Storing wide-form dataframes in datajoint table

81 Views Asked by At

Say I have some analysis that spits out a wide-form pandas dataframe with a multiindex on the index and columns. Depending on the analysis parameters, the number of columns may change. What is the best design pattern to use to store the outputs in a datajoint table? The following come to mind, each with pros and cons

  1. Reshape to long-form and store single entries with index x column levels as primary keys
  • Pros: Preserves the ability to query/constrain based on both index and columns
  • Cons: Each analysis would insert millions of rows to the table, and I may have to do hundreds of such analyses. Even adding this many rows seems to take several minutes per dataframe, and queries become slow
  1. Keep as wide-form and store single rows as longblob with just index levels as primary keys
  • Pros: Retain ability to query based on index levels, results in tables with a more reasonable number of rows
  • Cons: Loses the ability to query based on column levels, the columns would then also have to be stored somewhere to be able to reconstruct the original dataframes. Since dataframes with different numbers of columns need to be stored in the same table, it is not feasible to explicitly encode all the columns in the table definition
  1. Store the dataframe itself as e.g. an h5 and store it in the database simply as a filepath or as an attachment
  • Pros: Does not result in large databases, simple to implement
  • Cons: Does not really feel in the "spirit" of datajoint, lose the ability to perform constraints or queries

Are there any designs or pros/cons I haven't thought of?

1

There are 1 best solutions below

3
Dimitri Yatsenko On

Before providing a more specific answer, let's establish a few basics (also known as normal forms).
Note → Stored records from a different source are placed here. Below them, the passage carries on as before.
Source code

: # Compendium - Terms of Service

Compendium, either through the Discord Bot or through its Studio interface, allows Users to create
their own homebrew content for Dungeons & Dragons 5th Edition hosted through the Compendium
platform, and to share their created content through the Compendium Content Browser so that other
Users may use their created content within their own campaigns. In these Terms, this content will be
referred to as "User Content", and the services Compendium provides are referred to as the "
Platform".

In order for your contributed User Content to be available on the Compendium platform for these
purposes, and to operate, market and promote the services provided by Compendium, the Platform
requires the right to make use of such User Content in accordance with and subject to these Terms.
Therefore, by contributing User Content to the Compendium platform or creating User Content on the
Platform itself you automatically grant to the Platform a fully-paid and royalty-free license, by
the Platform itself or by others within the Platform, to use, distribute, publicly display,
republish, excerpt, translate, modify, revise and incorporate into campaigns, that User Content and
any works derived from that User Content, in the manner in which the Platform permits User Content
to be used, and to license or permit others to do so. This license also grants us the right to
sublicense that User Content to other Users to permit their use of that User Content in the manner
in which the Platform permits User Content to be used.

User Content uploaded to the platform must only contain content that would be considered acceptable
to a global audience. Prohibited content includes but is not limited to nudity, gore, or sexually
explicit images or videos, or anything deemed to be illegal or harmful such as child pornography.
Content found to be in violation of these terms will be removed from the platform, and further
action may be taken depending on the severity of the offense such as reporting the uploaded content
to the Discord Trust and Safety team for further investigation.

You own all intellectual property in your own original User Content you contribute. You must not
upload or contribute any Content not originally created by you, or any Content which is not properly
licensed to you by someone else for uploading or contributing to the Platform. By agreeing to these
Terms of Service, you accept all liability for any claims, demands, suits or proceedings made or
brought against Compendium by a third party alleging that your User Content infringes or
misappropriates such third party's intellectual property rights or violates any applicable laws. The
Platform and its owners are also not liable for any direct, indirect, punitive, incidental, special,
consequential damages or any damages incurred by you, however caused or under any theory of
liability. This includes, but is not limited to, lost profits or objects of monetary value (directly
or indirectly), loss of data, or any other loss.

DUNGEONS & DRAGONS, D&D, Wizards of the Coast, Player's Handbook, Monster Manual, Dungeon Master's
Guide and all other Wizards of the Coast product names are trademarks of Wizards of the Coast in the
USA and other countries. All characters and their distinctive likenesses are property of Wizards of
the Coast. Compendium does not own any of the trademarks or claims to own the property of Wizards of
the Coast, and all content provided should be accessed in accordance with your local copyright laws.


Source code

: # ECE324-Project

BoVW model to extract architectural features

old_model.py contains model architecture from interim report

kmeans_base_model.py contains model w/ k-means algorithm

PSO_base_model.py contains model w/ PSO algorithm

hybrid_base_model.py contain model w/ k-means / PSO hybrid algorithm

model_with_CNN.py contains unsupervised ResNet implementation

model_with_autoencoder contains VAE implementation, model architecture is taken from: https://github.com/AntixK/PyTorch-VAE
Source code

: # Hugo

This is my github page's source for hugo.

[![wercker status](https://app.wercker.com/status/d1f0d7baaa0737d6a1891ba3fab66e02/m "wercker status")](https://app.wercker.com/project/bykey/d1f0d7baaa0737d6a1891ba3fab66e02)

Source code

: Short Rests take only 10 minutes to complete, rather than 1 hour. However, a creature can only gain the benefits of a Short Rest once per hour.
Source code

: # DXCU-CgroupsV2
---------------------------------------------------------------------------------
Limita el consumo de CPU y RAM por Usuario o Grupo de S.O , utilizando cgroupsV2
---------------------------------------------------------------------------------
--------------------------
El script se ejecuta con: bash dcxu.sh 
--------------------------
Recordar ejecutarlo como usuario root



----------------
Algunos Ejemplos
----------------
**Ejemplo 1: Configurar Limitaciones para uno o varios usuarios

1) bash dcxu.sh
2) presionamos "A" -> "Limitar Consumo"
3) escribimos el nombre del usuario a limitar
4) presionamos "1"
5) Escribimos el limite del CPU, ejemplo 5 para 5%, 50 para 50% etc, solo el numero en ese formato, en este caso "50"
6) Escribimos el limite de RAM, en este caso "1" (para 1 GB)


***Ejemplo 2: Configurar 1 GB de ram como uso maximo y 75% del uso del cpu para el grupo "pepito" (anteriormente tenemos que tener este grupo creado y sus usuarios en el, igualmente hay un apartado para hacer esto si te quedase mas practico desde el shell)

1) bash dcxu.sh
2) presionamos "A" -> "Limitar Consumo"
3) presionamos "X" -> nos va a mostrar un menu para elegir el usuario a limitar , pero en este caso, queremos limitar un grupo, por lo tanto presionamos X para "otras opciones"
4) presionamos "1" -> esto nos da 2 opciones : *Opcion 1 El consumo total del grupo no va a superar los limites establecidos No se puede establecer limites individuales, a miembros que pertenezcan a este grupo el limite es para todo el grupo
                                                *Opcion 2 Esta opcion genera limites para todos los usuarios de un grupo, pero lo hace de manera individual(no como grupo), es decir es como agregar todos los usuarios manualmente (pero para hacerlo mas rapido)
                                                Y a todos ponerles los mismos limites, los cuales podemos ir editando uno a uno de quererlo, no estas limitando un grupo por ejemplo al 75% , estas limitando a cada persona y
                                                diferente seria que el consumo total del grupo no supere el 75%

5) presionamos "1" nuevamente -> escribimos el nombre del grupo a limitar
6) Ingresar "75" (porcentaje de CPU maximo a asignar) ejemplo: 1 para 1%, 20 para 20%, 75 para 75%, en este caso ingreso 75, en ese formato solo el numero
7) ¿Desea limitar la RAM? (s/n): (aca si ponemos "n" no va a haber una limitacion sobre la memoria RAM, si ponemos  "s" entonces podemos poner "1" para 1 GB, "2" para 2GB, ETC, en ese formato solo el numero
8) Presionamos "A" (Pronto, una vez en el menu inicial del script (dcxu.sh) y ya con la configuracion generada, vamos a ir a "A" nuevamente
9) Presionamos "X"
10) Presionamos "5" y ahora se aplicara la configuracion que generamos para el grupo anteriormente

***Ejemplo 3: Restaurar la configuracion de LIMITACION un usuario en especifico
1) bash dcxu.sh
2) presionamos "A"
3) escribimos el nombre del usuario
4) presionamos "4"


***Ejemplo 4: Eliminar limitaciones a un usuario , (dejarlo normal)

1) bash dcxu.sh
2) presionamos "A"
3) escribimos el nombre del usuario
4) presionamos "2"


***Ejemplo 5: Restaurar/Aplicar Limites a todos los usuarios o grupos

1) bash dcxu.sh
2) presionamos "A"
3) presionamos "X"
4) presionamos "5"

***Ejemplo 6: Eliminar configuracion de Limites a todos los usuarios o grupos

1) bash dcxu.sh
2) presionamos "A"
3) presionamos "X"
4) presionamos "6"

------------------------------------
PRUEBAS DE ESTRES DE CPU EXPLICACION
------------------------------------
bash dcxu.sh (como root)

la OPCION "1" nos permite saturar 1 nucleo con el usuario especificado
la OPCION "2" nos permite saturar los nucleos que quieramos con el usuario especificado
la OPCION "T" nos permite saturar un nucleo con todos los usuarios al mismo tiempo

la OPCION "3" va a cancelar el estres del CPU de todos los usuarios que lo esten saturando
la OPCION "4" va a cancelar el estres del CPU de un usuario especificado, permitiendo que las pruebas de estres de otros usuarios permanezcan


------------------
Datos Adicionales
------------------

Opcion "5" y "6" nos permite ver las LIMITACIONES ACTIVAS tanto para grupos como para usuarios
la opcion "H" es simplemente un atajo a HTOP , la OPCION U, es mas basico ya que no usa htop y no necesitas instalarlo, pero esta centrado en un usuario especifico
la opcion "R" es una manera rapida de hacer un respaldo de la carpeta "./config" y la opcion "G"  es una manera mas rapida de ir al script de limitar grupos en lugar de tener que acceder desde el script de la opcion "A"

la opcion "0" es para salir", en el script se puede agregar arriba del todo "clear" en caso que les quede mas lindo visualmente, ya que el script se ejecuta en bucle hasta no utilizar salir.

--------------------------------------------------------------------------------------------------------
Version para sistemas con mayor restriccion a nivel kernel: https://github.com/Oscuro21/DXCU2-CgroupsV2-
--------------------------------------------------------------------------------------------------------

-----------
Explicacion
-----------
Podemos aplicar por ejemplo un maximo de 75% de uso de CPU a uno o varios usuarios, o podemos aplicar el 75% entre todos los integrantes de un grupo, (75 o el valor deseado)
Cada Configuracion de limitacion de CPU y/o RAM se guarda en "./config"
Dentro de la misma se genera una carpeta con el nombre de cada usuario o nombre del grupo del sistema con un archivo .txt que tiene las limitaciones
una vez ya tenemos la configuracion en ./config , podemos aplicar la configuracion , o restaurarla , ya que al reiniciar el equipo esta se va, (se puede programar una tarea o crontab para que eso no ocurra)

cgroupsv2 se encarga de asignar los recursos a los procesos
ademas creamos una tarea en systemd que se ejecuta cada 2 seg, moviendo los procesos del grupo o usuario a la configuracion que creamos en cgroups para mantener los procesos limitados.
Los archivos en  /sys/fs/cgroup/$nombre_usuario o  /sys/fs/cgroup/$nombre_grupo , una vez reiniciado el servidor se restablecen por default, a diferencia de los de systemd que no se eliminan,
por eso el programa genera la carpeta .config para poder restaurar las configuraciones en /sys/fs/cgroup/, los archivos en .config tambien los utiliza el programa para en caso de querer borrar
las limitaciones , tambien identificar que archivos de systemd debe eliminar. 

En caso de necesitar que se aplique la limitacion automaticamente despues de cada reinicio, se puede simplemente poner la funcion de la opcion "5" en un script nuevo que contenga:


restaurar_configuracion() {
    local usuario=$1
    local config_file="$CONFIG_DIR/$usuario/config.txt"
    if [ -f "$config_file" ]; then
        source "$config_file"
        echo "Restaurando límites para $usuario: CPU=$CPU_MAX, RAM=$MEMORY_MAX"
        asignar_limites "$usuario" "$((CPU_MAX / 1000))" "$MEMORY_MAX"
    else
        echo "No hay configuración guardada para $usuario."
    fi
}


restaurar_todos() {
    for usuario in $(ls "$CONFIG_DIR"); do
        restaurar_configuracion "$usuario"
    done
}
DataJoint implements the relational data model. Under the relational model, complex dataframes of the type you described require normalization into multiple related tables related to each other through their primary keys and foreign keys.

Each table will represent a single entity class: Units and Trials will be represented in separate tables.

All entities in a given table will have the same attributes (columns). They will be uniquely identified by the same attribute(s) comprising the primary key.

In addition to the primary key, tables may have additional secondary indexes to accelerate queries.

If you already knew about normalization, we can talk how about to normalize your design. If not, we can refer you to a quick tutorial.